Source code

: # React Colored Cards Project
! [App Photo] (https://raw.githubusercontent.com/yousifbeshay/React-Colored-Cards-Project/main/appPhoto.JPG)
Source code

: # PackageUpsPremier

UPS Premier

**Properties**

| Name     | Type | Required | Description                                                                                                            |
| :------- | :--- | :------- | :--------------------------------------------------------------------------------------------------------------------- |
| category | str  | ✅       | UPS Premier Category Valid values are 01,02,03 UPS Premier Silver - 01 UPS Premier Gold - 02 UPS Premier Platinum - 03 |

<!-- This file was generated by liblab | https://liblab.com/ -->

## EXERCISE INSTRUCTIONS
Within the entries above, how many lines include the word "https"? Respond with the number only.

## SOLUTION BELOW
2